Ya Es Legal El Aborto En Argentina 2020

Many political, scientific, feminist and human rights organizations have historically fought for the full legalization of abortion. In 2004, the National Women`s Meeting launched the National Campaign for the Right to Free, Safe and Legal, Abortion. One of the symbols used by the campaign was the green headscarf, which became widely used as a symbol within the feminist movement from 2018, leading to what the media called «the green tide». This movement was crucial for the passage of the law in 2020. [8] [9] [10] [11] In Latin America, one of the most restrictive regions in terms of reproductive rights, Argentina has become the third country to decriminalize and legalize abortion, after Cuba and Uruguay, also legalized in French Guiana, the Mexican states of Oaxaca, the state of Hidalgo, Veracruz and Mexico City.
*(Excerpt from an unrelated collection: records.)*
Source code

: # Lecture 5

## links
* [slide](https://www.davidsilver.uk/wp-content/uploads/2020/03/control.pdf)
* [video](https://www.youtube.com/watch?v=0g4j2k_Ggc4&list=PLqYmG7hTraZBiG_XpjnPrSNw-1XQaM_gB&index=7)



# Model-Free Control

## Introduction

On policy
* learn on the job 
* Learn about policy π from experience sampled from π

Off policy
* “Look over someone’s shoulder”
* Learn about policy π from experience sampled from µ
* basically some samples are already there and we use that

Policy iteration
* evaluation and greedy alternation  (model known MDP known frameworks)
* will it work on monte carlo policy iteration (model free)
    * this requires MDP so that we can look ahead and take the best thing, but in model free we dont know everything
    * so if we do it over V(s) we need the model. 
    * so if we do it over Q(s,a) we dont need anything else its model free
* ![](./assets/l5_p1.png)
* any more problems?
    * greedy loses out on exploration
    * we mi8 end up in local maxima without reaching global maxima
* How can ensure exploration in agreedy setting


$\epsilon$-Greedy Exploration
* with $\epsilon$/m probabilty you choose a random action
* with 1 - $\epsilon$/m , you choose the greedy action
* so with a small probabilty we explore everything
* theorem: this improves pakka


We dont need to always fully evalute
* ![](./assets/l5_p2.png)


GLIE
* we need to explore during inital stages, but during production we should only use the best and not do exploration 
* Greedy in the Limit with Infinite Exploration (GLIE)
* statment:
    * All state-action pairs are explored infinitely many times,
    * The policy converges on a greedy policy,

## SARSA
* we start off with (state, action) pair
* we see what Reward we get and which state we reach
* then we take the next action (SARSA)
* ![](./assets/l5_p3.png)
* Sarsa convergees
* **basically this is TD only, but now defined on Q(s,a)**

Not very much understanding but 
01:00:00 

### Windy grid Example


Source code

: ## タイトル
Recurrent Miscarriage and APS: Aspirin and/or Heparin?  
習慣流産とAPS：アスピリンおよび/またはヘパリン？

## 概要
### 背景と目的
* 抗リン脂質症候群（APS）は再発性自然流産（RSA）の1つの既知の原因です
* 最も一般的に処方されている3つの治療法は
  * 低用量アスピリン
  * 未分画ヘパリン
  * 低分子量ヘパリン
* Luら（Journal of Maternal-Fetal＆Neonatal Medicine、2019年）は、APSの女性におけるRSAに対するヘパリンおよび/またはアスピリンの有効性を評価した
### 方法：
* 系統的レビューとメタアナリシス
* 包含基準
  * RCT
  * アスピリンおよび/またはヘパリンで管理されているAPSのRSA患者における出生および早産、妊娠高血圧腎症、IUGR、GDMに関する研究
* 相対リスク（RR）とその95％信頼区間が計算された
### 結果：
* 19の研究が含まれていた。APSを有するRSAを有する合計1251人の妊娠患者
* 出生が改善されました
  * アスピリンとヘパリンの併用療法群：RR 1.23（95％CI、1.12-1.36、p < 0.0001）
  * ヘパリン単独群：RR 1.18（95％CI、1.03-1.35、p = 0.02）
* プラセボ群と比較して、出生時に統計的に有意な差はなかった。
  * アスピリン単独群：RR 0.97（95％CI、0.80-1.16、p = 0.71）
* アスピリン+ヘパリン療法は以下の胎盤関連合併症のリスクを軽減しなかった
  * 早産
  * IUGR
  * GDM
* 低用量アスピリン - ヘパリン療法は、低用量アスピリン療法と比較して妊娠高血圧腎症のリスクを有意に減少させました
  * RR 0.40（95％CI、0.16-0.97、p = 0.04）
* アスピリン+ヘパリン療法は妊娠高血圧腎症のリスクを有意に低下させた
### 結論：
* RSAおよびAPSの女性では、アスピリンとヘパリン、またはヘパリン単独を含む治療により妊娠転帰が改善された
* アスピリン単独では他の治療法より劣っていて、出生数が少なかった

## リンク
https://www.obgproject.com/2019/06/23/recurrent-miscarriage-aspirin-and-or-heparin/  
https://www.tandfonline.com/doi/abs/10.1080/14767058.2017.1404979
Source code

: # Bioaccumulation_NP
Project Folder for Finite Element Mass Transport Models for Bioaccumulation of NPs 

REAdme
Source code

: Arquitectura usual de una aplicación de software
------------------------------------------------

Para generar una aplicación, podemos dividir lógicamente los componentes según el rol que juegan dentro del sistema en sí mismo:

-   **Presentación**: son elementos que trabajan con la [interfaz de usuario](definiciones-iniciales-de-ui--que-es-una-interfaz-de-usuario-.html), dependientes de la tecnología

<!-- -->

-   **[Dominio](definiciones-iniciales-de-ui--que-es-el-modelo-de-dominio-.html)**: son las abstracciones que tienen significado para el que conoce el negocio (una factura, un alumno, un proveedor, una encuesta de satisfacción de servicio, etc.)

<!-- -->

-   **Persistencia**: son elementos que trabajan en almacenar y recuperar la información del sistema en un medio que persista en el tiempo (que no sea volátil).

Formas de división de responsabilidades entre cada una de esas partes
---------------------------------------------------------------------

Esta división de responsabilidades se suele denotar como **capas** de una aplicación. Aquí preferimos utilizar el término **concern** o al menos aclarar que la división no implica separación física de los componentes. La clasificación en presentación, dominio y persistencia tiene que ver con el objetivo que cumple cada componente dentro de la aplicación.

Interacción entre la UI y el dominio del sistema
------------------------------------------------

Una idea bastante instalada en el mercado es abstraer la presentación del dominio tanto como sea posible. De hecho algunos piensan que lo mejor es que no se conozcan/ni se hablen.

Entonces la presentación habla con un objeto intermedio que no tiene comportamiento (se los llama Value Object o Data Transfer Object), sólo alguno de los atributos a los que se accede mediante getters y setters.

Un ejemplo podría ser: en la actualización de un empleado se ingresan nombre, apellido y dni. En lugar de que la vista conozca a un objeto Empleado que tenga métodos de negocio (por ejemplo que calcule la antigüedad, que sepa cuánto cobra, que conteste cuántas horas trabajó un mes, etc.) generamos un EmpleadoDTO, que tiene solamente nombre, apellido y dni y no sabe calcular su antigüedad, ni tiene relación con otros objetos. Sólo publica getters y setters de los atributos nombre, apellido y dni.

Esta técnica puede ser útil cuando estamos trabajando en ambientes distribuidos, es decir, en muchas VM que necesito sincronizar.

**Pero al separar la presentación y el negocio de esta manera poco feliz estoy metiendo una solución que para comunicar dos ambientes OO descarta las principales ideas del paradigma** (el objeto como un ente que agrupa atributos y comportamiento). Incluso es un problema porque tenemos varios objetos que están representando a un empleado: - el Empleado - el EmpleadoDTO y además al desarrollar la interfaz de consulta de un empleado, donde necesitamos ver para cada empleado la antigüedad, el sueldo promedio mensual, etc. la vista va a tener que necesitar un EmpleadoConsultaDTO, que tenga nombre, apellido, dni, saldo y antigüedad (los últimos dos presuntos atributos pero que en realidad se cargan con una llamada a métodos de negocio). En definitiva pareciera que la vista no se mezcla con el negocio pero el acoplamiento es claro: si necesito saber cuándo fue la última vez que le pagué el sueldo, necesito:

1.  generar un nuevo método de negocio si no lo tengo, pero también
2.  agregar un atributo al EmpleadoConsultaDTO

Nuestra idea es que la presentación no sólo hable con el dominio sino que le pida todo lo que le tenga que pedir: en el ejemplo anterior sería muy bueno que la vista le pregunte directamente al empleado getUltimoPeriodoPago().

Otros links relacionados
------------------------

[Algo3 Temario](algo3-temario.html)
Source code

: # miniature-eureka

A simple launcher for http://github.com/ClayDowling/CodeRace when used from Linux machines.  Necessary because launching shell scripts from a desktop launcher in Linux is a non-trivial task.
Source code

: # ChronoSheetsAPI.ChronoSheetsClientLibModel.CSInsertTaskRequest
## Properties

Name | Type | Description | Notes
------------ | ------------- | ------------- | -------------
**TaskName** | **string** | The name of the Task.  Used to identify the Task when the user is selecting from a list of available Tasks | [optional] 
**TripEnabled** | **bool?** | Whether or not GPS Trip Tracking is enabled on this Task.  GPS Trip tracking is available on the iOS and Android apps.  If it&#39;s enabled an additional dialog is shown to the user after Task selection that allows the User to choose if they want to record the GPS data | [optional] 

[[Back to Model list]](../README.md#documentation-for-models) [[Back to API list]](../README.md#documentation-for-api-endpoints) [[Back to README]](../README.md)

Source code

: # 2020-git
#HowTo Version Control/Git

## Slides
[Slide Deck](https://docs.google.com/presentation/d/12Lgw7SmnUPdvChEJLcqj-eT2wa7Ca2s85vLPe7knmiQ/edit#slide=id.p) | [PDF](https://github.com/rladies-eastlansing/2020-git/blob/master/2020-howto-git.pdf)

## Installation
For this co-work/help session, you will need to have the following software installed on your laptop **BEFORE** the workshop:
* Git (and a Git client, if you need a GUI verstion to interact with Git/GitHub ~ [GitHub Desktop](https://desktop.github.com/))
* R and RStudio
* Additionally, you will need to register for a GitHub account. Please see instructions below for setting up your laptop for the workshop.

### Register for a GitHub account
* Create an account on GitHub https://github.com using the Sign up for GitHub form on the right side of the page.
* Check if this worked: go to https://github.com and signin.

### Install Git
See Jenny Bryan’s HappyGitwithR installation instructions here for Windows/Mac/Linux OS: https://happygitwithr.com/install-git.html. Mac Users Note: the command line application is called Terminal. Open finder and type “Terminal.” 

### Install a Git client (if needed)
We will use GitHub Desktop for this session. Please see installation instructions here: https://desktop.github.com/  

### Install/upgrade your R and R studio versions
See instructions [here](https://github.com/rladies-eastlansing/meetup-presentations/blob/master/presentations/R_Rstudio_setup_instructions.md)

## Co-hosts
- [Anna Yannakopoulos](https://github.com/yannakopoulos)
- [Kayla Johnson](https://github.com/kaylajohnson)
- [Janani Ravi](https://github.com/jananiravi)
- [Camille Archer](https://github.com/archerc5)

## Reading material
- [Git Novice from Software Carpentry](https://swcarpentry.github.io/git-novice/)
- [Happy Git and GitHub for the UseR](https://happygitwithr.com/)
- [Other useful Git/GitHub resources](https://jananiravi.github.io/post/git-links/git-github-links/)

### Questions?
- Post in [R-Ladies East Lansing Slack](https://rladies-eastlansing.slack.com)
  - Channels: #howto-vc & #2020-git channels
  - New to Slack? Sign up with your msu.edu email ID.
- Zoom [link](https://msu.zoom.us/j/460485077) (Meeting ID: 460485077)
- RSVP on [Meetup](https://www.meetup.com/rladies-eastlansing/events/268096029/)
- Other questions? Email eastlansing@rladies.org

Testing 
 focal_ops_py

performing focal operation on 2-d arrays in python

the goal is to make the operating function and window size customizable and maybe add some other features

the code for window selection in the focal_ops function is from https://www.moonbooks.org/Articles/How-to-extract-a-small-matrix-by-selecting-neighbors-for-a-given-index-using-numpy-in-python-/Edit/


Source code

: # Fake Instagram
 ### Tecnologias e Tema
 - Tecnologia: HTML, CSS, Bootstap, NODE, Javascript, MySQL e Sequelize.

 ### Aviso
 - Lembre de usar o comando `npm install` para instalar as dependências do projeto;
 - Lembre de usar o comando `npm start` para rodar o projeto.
In South America, Guyana is the only non-Latin American country that recognizes the right to abortion. [1] [12] «No one else should have a clandestine abortion, ever again» Many Argentine state universities support the legalization of abortion. There are various organizations in Argentina that defend the pro-life position, which denies the existence of a right to abortion. His position on the right to abortion on demand was explained by Argentine rabbi and doctor of philosophy Fishel Szlajen[111] when he asserts, among other things,[112] that «the right to decide one`s own body» deliberately manipulates and conceals reality because it is not a physical matter of the subject towards himself.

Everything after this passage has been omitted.